Een wat minder belicht aspect zijn wielrenners met een achternaam die als het ware hun beroep al verraadt. Zoals je ooit een generaal had die Van Vuuren heette, en een voorzitter van een naturistenvereniging die luisterde naar de naam Willem Broekstra, zo zijn er ook enkele wielrenners geweest met een curieuze achternaam.
Zoals de Nederlander Egbert Koersen. Koersen doet deze Egbert al een tijdje niet meer; zijn laatst vindbare ereplaats dateert van 1982 (derde in de ronde van Zuid-Friesland).
Een splijtende demarrage valt nog wel te verwachten van de Franse renner Arnaud Démare, die immers nog maar 24 is, wat voor een beroepsrenner gerust jong genoemd mag worden. Dit jaar won hij al Milaan-Sanremo. Marco Velo daarentegen zal zijn naam nooit meer eer aandoen, want deze Italiaanse renner heeft in 2010 zijn fiets aan de wilgen gehangen, zoals dat in die kringen heet. Gerben de Knegt werd nooit kopman.

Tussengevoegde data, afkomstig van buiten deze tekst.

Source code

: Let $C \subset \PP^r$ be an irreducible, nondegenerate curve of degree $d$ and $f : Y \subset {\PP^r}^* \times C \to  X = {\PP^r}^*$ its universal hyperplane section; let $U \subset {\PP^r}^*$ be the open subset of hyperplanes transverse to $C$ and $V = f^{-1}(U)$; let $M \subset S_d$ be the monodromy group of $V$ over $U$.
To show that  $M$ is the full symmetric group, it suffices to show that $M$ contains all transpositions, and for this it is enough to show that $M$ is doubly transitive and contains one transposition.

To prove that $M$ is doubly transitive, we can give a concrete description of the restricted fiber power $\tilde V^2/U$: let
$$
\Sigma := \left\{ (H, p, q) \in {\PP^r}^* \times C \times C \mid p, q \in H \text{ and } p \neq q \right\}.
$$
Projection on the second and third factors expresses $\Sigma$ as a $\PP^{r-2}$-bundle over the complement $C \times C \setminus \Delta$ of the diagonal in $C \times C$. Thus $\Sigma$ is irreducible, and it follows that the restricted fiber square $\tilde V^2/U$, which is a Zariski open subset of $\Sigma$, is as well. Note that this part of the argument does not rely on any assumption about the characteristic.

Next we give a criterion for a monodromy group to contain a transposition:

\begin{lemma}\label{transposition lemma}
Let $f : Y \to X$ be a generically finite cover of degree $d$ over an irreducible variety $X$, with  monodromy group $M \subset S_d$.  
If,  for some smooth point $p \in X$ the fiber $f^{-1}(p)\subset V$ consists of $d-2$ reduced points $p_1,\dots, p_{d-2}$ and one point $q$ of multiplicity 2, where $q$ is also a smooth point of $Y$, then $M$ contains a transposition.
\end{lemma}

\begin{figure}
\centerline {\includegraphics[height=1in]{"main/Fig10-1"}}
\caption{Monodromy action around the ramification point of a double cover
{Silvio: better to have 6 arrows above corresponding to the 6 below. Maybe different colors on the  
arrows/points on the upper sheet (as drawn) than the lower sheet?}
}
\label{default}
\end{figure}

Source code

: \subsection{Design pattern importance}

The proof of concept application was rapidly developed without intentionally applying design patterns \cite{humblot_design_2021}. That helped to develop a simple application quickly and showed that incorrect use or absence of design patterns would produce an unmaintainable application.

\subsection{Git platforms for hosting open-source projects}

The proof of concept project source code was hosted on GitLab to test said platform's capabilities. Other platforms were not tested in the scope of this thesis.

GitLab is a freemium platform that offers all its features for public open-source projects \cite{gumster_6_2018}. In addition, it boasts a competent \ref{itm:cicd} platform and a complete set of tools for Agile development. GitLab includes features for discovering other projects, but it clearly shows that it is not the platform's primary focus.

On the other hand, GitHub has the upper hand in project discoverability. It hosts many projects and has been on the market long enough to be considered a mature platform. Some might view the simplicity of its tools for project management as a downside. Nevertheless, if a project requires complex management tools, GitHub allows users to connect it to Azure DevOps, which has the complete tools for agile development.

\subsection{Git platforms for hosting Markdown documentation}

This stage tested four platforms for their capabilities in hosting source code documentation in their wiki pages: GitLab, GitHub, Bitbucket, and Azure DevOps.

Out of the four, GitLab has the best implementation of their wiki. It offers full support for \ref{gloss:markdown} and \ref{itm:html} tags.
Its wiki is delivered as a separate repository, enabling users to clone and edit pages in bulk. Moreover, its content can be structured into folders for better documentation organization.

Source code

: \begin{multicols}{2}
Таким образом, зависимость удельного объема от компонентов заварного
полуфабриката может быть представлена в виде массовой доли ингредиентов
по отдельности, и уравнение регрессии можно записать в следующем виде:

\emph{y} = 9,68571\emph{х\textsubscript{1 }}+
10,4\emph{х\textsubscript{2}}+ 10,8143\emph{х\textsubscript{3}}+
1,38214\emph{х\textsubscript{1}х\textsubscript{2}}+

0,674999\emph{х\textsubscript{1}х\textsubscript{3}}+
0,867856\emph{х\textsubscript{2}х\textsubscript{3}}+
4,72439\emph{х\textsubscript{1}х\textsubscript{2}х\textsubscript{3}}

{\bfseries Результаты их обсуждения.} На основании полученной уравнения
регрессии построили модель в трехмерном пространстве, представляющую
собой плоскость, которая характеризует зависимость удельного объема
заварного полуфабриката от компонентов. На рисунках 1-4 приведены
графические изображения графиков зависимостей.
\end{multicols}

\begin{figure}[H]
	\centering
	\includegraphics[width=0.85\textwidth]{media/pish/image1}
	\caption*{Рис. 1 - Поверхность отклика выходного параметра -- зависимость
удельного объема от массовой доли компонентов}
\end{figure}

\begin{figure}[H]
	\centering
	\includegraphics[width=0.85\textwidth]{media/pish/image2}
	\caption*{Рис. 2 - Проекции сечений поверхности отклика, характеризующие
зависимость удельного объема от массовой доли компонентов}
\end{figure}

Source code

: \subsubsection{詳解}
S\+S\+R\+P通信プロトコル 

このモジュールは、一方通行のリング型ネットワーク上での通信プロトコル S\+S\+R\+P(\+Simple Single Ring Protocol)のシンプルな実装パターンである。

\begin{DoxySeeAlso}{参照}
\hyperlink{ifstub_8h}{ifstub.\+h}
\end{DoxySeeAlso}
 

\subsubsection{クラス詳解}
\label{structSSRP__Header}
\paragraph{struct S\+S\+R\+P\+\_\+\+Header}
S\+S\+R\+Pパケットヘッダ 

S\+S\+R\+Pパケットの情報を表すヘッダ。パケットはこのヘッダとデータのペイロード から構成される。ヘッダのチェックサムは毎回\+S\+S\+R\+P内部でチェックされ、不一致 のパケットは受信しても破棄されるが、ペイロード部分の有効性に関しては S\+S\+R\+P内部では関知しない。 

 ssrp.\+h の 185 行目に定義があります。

Van de Vlaming Wim Omloop zullen we evenmin veel meer vernemen. Ook deze winnaar van illustere wedstrijden als de Omloop van het Waasland, de Omloop der Kempen en de Omloop van het Meetjesland is inmiddels afgestapt. Tragisch genoeg ontbreekt zijn naam op de erelijst van de Omloop het Nieuwsblad (voorheen Omloop het Volk), de enige omloop die er écht toe doet.